Wahai orang Quraisy -atau kalimat semacam itu-, selamatkanlah diri kalian sesungguhnya aku tidak dapat menolong kalian sedikit pun dari Allah. Wahai Bani ‘Abdi Manaf, sesungguhnya aku tidak dapat menolong kalian sedikit pun dari Allah. Wahai ‘Abbas bin ‘Abdul Muthollib, sesungguhnya aku tidak dapat menolongmu sedikit pun dari Allah. Wahai Shofiyah bibi Rasulullah, sesungguhnya aku tidak dapat menolongmu sedikit pun dari Allah. Wahai Fatimah puteri Muhammad, mintalah padaku apa yang engkau mau dari hartaku, sesungguhnya aku tidak dapat menolongmu sedikit pun dari Allah. (HR. Bukhari dan Muslim).
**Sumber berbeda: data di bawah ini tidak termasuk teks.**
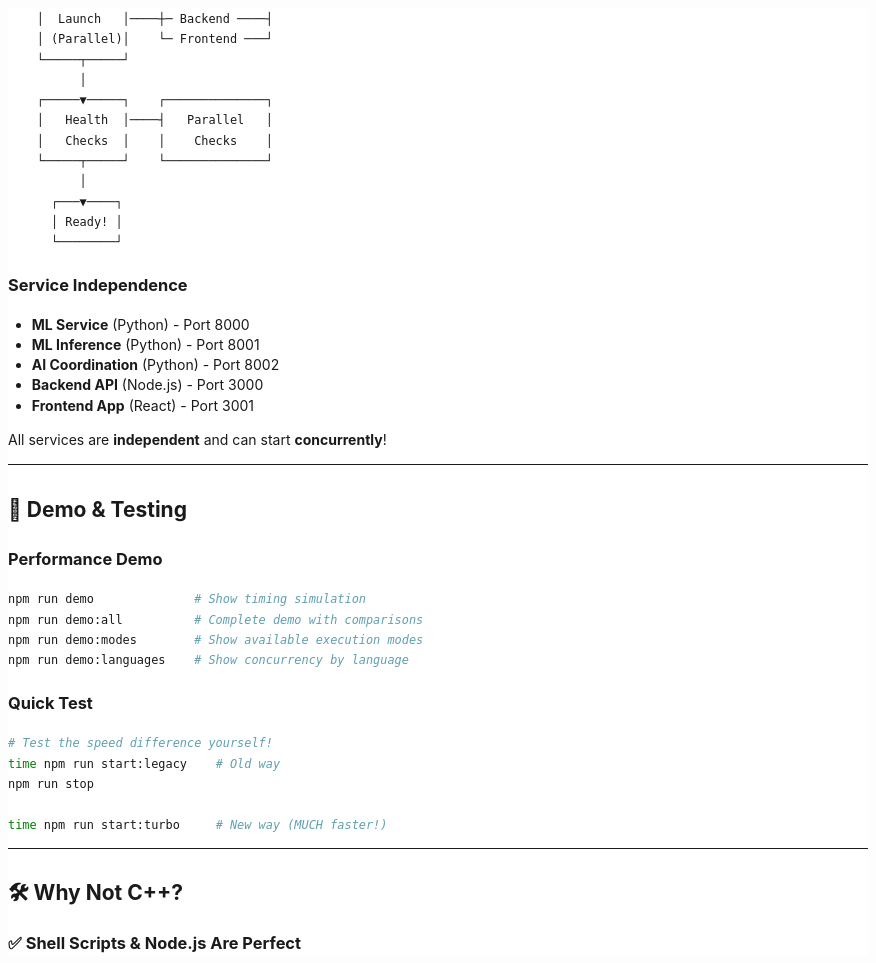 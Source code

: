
 ```
    │  Launch   │────┼─ Backend ────┤  
    │ (Parallel)│    └─ Frontend ───┘
    └─────┬─────┘
          │
    ┌─────▼─────┐    ┌──────────────┐
    │   Health  │────┤   Parallel   │
    │   Checks  │    │    Checks    │
    └─────┬─────┘    └──────────────┘
          │
      ┌───▼────┐
      │ Ready! │
      └────────┘
```

### **Service Independence**
- **ML Service** (Python) - Port 8000
- **ML Inference** (Python) - Port 8001  
- **AI Coordination** (Python) - Port 8002
- **Backend API** (Node.js) - Port 3000
- **Frontend App** (React) - Port 3001

All services are **independent** and can start **concurrently**!

---

## 🧪 **Demo & Testing**

### **Performance Demo**
```bash
npm run demo              # Show timing simulation
npm run demo:all          # Complete demo with comparisons
npm run demo:modes        # Show available execution modes
npm run demo:languages    # Show concurrency by language
```

### **Quick Test**
```bash
# Test the speed difference yourself!
time npm run start:legacy    # Old way
npm run stop

time npm run start:turbo     # New way (MUCH faster!)
```

---

## 🛠️ **Why Not C++?**

### **✅ Shell Scripts & Node.js Are Perfect**
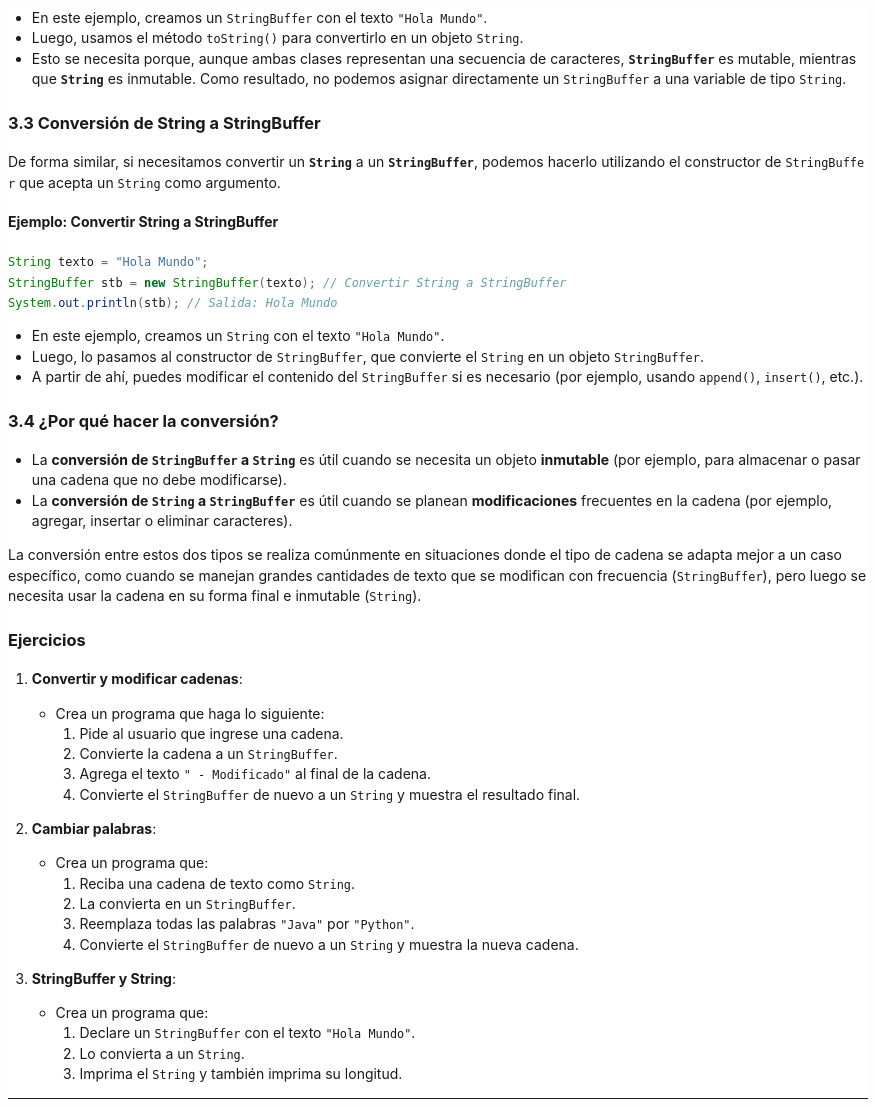 - En este ejemplo, creamos un `StringBuffer` con el texto `"Hola Mundo"`.
- Luego, usamos el método `toString()` para convertirlo en un objeto `String`.
- Esto se necesita porque, aunque ambas clases representan una secuencia de caracteres, **`StringBuffer`** es mutable, mientras que **`String`** es inmutable. Como resultado, no podemos asignar directamente un `StringBuffer` a una variable de tipo `String`.

### **3.3 Conversión de String a StringBuffer**

De forma similar, si necesitamos convertir un **`String`** a un **`StringBuffer`**, podemos hacerlo utilizando el constructor de `StringBuffer` que acepta un `String` como argumento.

#### **Ejemplo: Convertir String a StringBuffer**

```java
String texto = "Hola Mundo";
StringBuffer stb = new StringBuffer(texto); // Convertir String a StringBuffer
System.out.println(stb); // Salida: Hola Mundo
```

- En este ejemplo, creamos un `String` con el texto `"Hola Mundo"`.
- Luego, lo pasamos al constructor de `StringBuffer`, que convierte el `String` en un objeto `StringBuffer`.
- A partir de ahí, puedes modificar el contenido del `StringBuffer` si es necesario (por ejemplo, usando `append()`, `insert()`, etc.).

### **3.4 ¿Por qué hacer la conversión?**

- La **conversión de `StringBuffer` a `String`** es útil cuando se necesita un objeto **inmutable** (por ejemplo, para almacenar o pasar una cadena que no debe modificarse).
- La **conversión de `String` a `StringBuffer`** es útil cuando se planean **modificaciones** frecuentes en la cadena (por ejemplo, agregar, insertar o eliminar caracteres).

La conversión entre estos dos tipos se realiza comúnmente en situaciones donde el tipo de cadena se adapta mejor a un caso específico, como cuando se manejan grandes cantidades de texto que se modifican con frecuencia (`StringBuffer`), pero luego se necesita usar la cadena en su forma final e inmutable (`String`).

### **Ejercicios**

1. **Convertir y modificar cadenas**:
   - Crea un programa que haga lo siguiente:
     1. Pide al usuario que ingrese una cadena.
     2. Convierte la cadena a un `StringBuffer`.
     3. Agrega el texto `" - Modificado"` al final de la cadena.
     4. Convierte el `StringBuffer` de nuevo a un `String` y muestra el resultado final.

2. **Cambiar palabras**:
   - Crea un programa que:
     1. Reciba una cadena de texto como `String`.
     2. La convierta en un `StringBuffer`.
     3. Reemplaza todas las palabras `"Java"` por `"Python"`.
     4. Convierte el `StringBuffer` de nuevo a un `String` y muestra la nueva cadena.

3. **StringBuffer y String**:
   - Crea un programa que:
     1. Declare un `StringBuffer` con el texto `"Hola Mundo"`.
     2. Lo convierta a un `String`.
     3. Imprima el `String` y también imprima su longitud.

--- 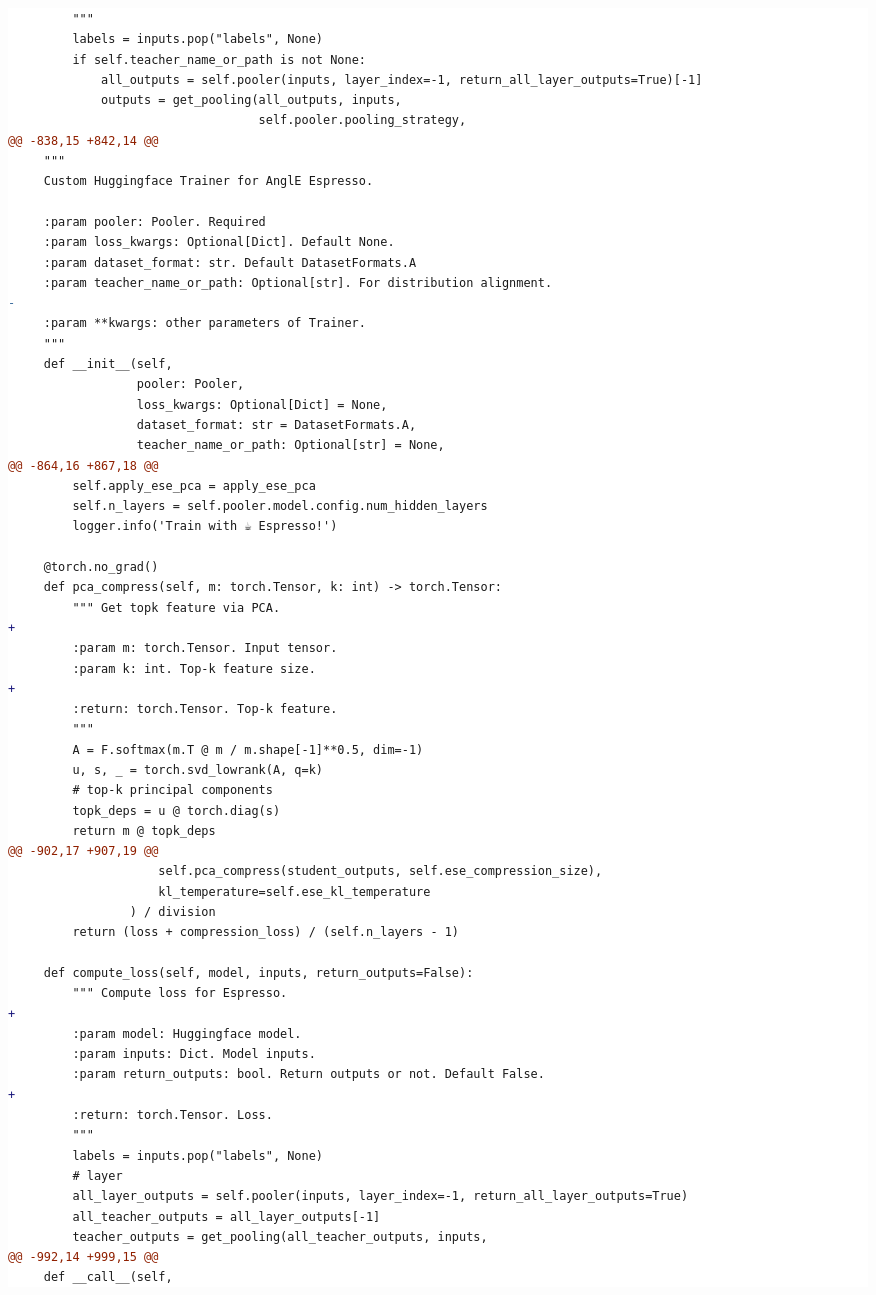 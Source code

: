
 ```diff
         """
         labels = inputs.pop("labels", None)
         if self.teacher_name_or_path is not None:
             all_outputs = self.pooler(inputs, layer_index=-1, return_all_layer_outputs=True)[-1]
             outputs = get_pooling(all_outputs, inputs,
                                   self.pooler.pooling_strategy,
@@ -838,15 +842,14 @@
     """
     Custom Huggingface Trainer for AnglE Espresso.
 
     :param pooler: Pooler. Required
     :param loss_kwargs: Optional[Dict]. Default None.
     :param dataset_format: str. Default DatasetFormats.A
     :param teacher_name_or_path: Optional[str]. For distribution alignment.
-
     :param **kwargs: other parameters of Trainer.
     """
     def __init__(self,
                  pooler: Pooler,
                  loss_kwargs: Optional[Dict] = None,
                  dataset_format: str = DatasetFormats.A,
                  teacher_name_or_path: Optional[str] = None,
@@ -864,16 +867,18 @@
         self.apply_ese_pca = apply_ese_pca
         self.n_layers = self.pooler.model.config.num_hidden_layers
         logger.info('Train with ☕️ Espresso!')
 
     @torch.no_grad()
     def pca_compress(self, m: torch.Tensor, k: int) -> torch.Tensor:
         """ Get topk feature via PCA.
+
         :param m: torch.Tensor. Input tensor.
         :param k: int. Top-k feature size.
+
         :return: torch.Tensor. Top-k feature.
         """
         A = F.softmax(m.T @ m / m.shape[-1]**0.5, dim=-1)
         u, s, _ = torch.svd_lowrank(A, q=k)
         # top-k principal components
         topk_deps = u @ torch.diag(s)
         return m @ topk_deps
@@ -902,17 +907,19 @@
                     self.pca_compress(student_outputs, self.ese_compression_size),
                     kl_temperature=self.ese_kl_temperature
                 ) / division
         return (loss + compression_loss) / (self.n_layers - 1)
 
     def compute_loss(self, model, inputs, return_outputs=False):
         """ Compute loss for Espresso.
+
         :param model: Huggingface model.
         :param inputs: Dict. Model inputs.
         :param return_outputs: bool. Return outputs or not. Default False.
+
         :return: torch.Tensor. Loss.
         """
         labels = inputs.pop("labels", None)
         # layer
         all_layer_outputs = self.pooler(inputs, layer_index=-1, return_all_layer_outputs=True)
         all_teacher_outputs = all_layer_outputs[-1]
         teacher_outputs = get_pooling(all_teacher_outputs, inputs,
@@ -992,14 +999,15 @@
     def __call__(self,
```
Kalau pribadi selevel Rasulullah Saw yang merupakan utusan Allah saja tidak bisa memberikan pertolongan pada keluarganya dan anak-anaknya di hari akhir, apalagi hanya sebatas pejabat, konglomerat, perwira dan aparat. Apa yang bisa dilakukan di pengadilan Allah untuk membela anak-anak mereka kelak? Tidak ada.